***** Extracted material
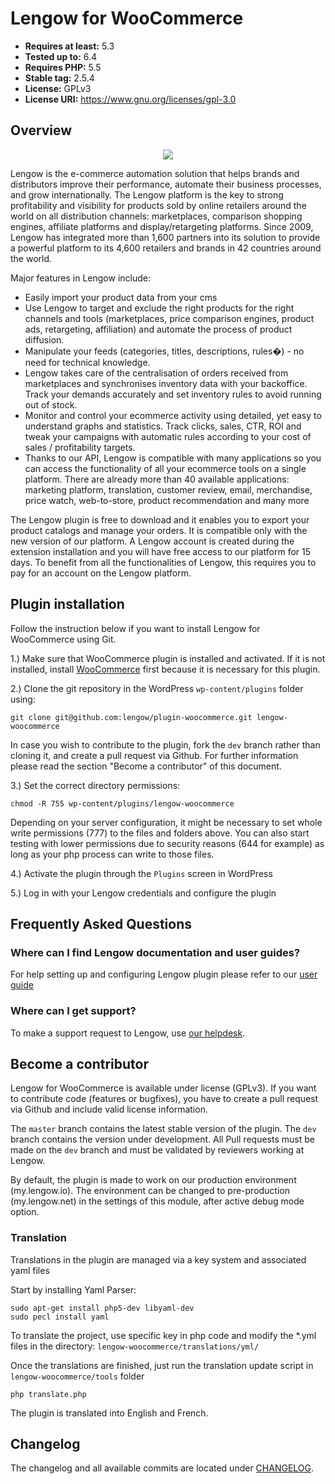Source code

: # Lengow for WooCommerce

- **Requires at least:** 5.3
- **Tested up to:** 6.4
- **Requires PHP:** 5.5
- **Stable tag:** 2.5.4
- **License:** GPLv3
- **License URI:** https://www.gnu.org/licenses/gpl-3.0

## Overview

<p align="center">
  <img src="https://my.lengow.io/images/pages/launching/orders.png">
</p>

Lengow is the e-commerce automation solution that helps brands and distributors improve their performance, automate their business processes, and grow internationally. The Lengow platform is the key to strong profitability and visibility for products sold by online retailers around the world on all distribution channels: marketplaces, comparison shopping engines, affiliate platforms and display/retargeting platforms. Since 2009, Lengow has integrated more than 1,600 partners into its solution to provide a powerful platform to its 4,600 retailers and brands in 42 countries around the world.

Major features in Lengow include:

- Easily import your product data from your cms
- Use Lengow to target and exclude the right products for the right channels and tools (marketplaces, price comparison engines, product ads, retargeting, affiliation) and automate the process of product diffusion.
- Manipulate your feeds (categories, titles, descriptions, rules�) - no need for technical knowledge.
- Lengow takes care of the centralisation of orders received from marketplaces and synchronises inventory data with your backoffice. Track your demands accurately and set inventory rules to avoid running out of stock.
- Monitor and control your ecommerce activity using detailed, yet easy to understand graphs and statistics. Track clicks, sales, CTR, ROI and tweak your campaigns with automatic rules according to your cost of sales / profitability targets.
- Thanks to our API, Lengow is compatible with many applications so you can access the functionality of all your ecommerce tools on a single platform. There are already more than 40 available applications: marketing platform, translation, customer review, email, merchandise, price watch, web-to-store, product recommendation and many more

The Lengow plugin is free to download and it enables you to export your product catalogs and manage your orders. It is compatible only with the new version of our platform.
A Lengow account is created during the extension installation and you will have free access to our platform for 15 days. To benefit from all the functionalities of Lengow, this requires you to pay for an account on the Lengow platform.

## Plugin installation

Follow the instruction below if you want to install Lengow for WooCommerce using Git.

1.) Make sure that WooCommerce plugin is installed and activated. If it is not installed, install [WooCommerce](https://wordpress.org/plugins/woocommerce/) first because it is necessary for this plugin.

2.) Clone the git repository in the WordPress `wp-content/plugins` folder using:

    git clone git@github.com:lengow/plugin-woocommerce.git lengow-woocommerce

In case you wish to contribute to the plugin, fork the `dev` branch rather than cloning it, and create a pull request via Github. For further information please read the section "Become a contributor" of this document.

3.) Set the correct directory permissions:

    chmod -R 755 wp-content/plugins/lengow-woocommerce

Depending on your server configuration, it might be necessary to set whole write permissions (777) to the files and folders above.
You can also start testing with lower permissions due to security reasons (644 for example) as long as your php process can write to those files.

4.) Activate the plugin through the `Plugins` screen in WordPress

5.) Log in with your Lengow credentials and configure the plugin

## Frequently Asked Questions

### Where can I find Lengow documentation and user guides?

For help setting up and configuring Lengow plugin please refer to our [user guide](https://help.lengow.com/hc/en-us/articles/360011968912)

### Where can I get support?

To make a support request to Lengow, use [our helpdesk](https://help.lengow.com/hc/en-us/requests/new).


## Become a contributor

Lengow for WooCommerce is available under license (GPLv3). If you want to contribute code (features or bugfixes), you have to create a pull request via Github and include valid license information.

The `master` branch contains the latest stable version of the plugin. The `dev` branch contains the version under development.
All Pull requests must be made on the `dev` branch and must be validated by reviewers working at Lengow.

By default, the plugin is made to work on our production environment (my.lengow.io).
The environment can be changed to pre-production (my.lengow.net) in the settings of this module, after active debug mode option.


### Translation

Translations in the plugin are managed via a key system and associated yaml files

Start by installing Yaml Parser:

    sudo apt-get install php5-dev libyaml-dev
    sudo pecl install yaml
    
To translate the project, use specific key in php code and modify the *.yml files in the directory: `lengow-woocommerce/translations/yml/`

Once the translations are finished, just run the translation update script in `lengow-woocommerce/tools` folder

    php translate.php
    
The plugin is translated into English and French.

## Changelog

The changelog and all available commits are located under [CHANGELOG](CHANGELOG).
**********
Assigned task
Verbatim reproduction of every entry is needed, with the images left out.

Solution to the exercise
Source code

: # Lengow for WooCommerce

- **Requires at least:** 5.3
- **Tested up to:** 6.4
- **Requires PHP:** 5.5
- **Stable tag:** 2.5.4
- **License:** GPLv3
- **License URI:** https://www.gnu.org/licenses/gpl-3.0

## Overview

<p align="center">
  <img src="https://my.lengow.io/images/pages/launching/orders.png">
</p>

Lengow is the e-commerce automation solution that helps brands and distributors improve their performance, automate their business processes, and grow internationally. The Lengow platform is the key to strong profitability and visibility for products sold by online retailers around the world on all distribution channels: marketplaces, comparison shopping engines, affiliate platforms and display/retargeting platforms. Since 2009, Lengow has integrated more than 1,600 partners into its solution to provide a powerful platform to its 4,600 retailers and brands in 42 countries around the world.

Major features in Lengow include:

- Easily import your product data from your cms
- Use Lengow to target and exclude the right products for the right channels and tools (marketplaces, price comparison engines, product ads, retargeting, affiliation) and automate the process of product diffusion.
- Manipulate your feeds (categories, titles, descriptions, rules�) - no need for technical knowledge.
- Lengow takes care of the centralisation of orders received from marketplaces and synchronises inventory data with your backoffice. Track your demands accurately and set inventory rules to avoid running out of stock.
- Monitor and control your ecommerce activity using detailed, yet easy to understand graphs and statistics. Track clicks, sales, CTR, ROI and tweak your campaigns with automatic rules according to your cost of sales / profitability targets.
- Thanks to our API, Lengow is compatible with many applications so you can access the functionality of all your ecommerce tools on a single platform. There are already more than 40 available applications: marketing platform, translation, customer review, email, merchandise, price watch, web-to-store, product recommendation and many more

The Lengow plugin is free to download and it enables you to export your product catalogs and manage your orders. It is compatible only with the new version of our platform.
A Lengow account is created during the extension installation and you will have free access to our platform for 15 days. To benefit from all the functionalities of Lengow, this requires you to pay for an account on the Lengow platform.

## Plugin installation

Follow the instruction below if you want to install Lengow for WooCommerce using Git.

1.) Make sure that WooCommerce plugin is installed and activated. If it is not installed, install [WooCommerce](https://wordpress.org/plugins/woocommerce/) first because it is necessary for this plugin.

2.) Clone the git repository in the WordPress `wp-content/plugins` folder using:

    git clone git@github.com:lengow/plugin-woocommerce.git lengow-woocommerce

In case you wish to contribute to the plugin, fork the `dev` branch rather than cloning it, and create a pull request via Github. For further information please read the section "Become a contributor" of this document.

3.) Set the correct directory permissions:

    chmod -R 755 wp-content/plugins/lengow-woocommerce

Depending on your server configuration, it might be necessary to set whole write permissions (777) to the files and folders above.
You can also start testing with lower permissions due to security reasons (644 for example) as long as your php process can write to those files.

4.) Activate the plugin through the `Plugins` screen in WordPress

5.) Log in with your Lengow credentials and configure the plugin

## Frequently Asked Questions

### Where can I find Lengow documentation and user guides?

For help setting up and configuring Lengow plugin please refer to our [user guide](https://help.lengow.com/hc/en-us/articles/360011968912)

### Where can I get support?

To make a support request to Lengow, use [our helpdesk](https://help.lengow.com/hc/en-us/requests/new).


## Become a contributor

Lengow for WooCommerce is available under license (GPLv3). If you want to contribute code (features or bugfixes), you have to create a pull request via Github and include valid license information.

The `master` branch contains the latest stable version of the plugin. The `dev` branch contains the version under development.
All Pull requests must be made on the `dev` branch and must be validated by reviewers working at Lengow.

By default, the plugin is made to work on our production environment (my.lengow.io).
The environment can be changed to pre-production (my.lengow.net) in the settings of this module, after active debug mode option.


### Translation

Translations in the plugin are managed via a key system and associated yaml files

Start by installing Yaml Parser:

    sudo apt-get install php5-dev libyaml-dev
    sudo pecl install yaml
    
To translate the project, use specific key in php code and modify the *.yml files in the directory: `lengow-woocommerce/translations/yml/`

Once the translations are finished, just run the translation update script in `lengow-woocommerce/tools` folder

    php translate.php
    
The plugin is translated into English and French.

## Changelog

The changelog and all available commits are located under [CHANGELOG](CHANGELOG).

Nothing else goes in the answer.